In contrast, FedNow claims to be able to process clearing and settlement in a matter of seconds, meaning that FedNow transfers between banks and customers can happen virtually instantly. Whereas ACH transfers only process during banking hours, FedNow, too, claims to be working 24/7, for 365 days a year. Finally, although instant payment seems to be the norm to the average consumer thanks to services like PayPal or Venmo, it still actually takes such services around three to five business days to clear their payments. Although receiving money via Venmo, for example, may seem instant, such money can only be used on one’s credit or debit card after the payment has been cleared in a matter of days. With FedNow, such payments would be made instantly available for expenditure.
The appeal in such a service seems to be rather obvious: enabling the more efficient transfer of cash and capital reduces transaction costs and incentivizes economic activity that may have otherwise been inconvenient under the ACH. Just as the construction of railroads and highways as well as the digitalization of currency have all extraordinarily boosted economic growth by enabling the requisites of economic exchange to travel faster, so does FedNow seek to shift aggregate supply to the right. In other words, FedNow seems to be an unusual example of supply-side economics at a time when government micromanagement of demand has grown to become the norm.

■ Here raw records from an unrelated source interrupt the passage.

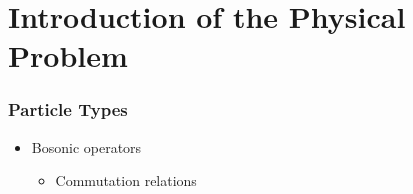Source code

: \section{Introduction of the Physical Problem}
    \begin{frame}[t]
        \frametitle{Particle Types}
        
        \vspace{-0.4cm}

        \begin{minipage}[t]{0.5\textwidth}
            \vspace{0pt}
            \begin{itemize}
                \item Bosonic operators \pause
                \begin{itemize} 
                    \item Commutation relations
                \end{itemize}
            \end{itemize}
        \end{minipage}%
        \onslide
        \hfill
        \begin{minipage}[t]{0.45\textwidth}
            \vspace{0pt}
        \end{minipage}

        \onslide %
    \end{frame}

Ultimately, of course, this is only the theoretical backdrop and reasoning behind FedNow’s instant payment service, which is currently planned to be released in July of this year. It’s doubtless that as FedNow is introduced to the mainstream that new issues and challenges may arise with the service; after all, in the words of the economist Friedrich Hayek, “The curious task of economics is to demonstrate to men how little they really know about what they imagine they can design.” Time will tell if FedNow can navigate through economics’ curious task.